TASK DETAILS: Starting at the line that contains "HAR Data Analysis", return every line down to the end of the records below, exactly as written.

LISTED RECORDS:
··········

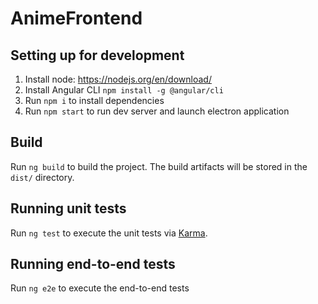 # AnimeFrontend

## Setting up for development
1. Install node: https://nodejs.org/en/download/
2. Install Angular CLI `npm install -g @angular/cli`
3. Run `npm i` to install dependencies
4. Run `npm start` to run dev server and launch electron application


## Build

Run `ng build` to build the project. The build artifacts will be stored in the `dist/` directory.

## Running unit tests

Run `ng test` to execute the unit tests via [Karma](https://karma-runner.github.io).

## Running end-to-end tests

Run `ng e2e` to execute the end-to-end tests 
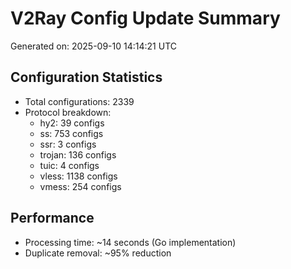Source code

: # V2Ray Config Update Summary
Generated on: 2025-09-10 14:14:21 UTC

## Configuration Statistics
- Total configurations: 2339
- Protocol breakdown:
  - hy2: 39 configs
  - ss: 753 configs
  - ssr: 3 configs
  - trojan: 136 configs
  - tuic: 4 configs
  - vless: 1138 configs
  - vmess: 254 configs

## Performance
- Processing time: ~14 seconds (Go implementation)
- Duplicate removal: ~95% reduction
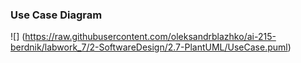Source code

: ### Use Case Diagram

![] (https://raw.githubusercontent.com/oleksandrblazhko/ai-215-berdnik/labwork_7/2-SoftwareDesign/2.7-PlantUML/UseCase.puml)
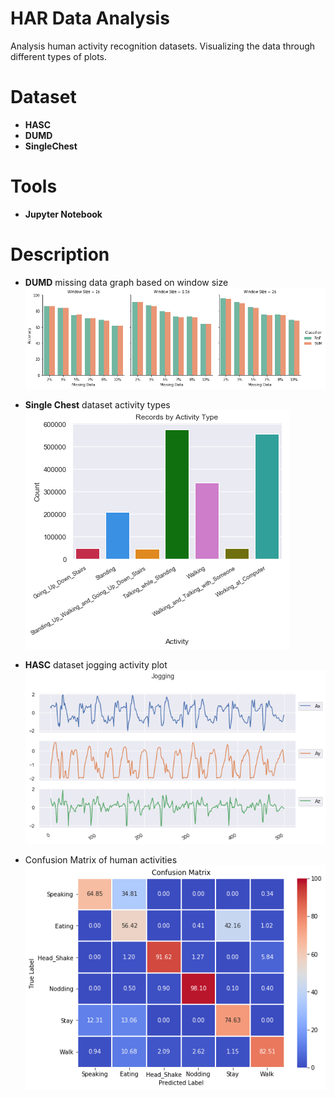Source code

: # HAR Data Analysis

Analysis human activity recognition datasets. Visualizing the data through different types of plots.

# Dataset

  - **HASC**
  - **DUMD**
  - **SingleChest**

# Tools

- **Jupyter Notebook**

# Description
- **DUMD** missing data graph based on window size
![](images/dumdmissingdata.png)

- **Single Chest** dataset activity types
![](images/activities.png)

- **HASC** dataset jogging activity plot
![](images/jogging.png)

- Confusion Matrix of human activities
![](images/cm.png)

··········

ANSWER FOR THE TASK:
: # HAR Data Analysis

Analysis human activity recognition datasets. Visualizing the data through different types of plots.

# Dataset

  - **HASC**
  - **DUMD**
  - **SingleChest**

# Tools

- **Jupyter Notebook**

# Description
- **DUMD** missing data graph based on window size
![](images/dumdmissingdata.png)

- **Single Chest** dataset activity types
![](images/activities.png)

- **HASC** dataset jogging activity plot
![](images/jogging.png)

- Confusion Matrix of human activities
![](images/cm.png)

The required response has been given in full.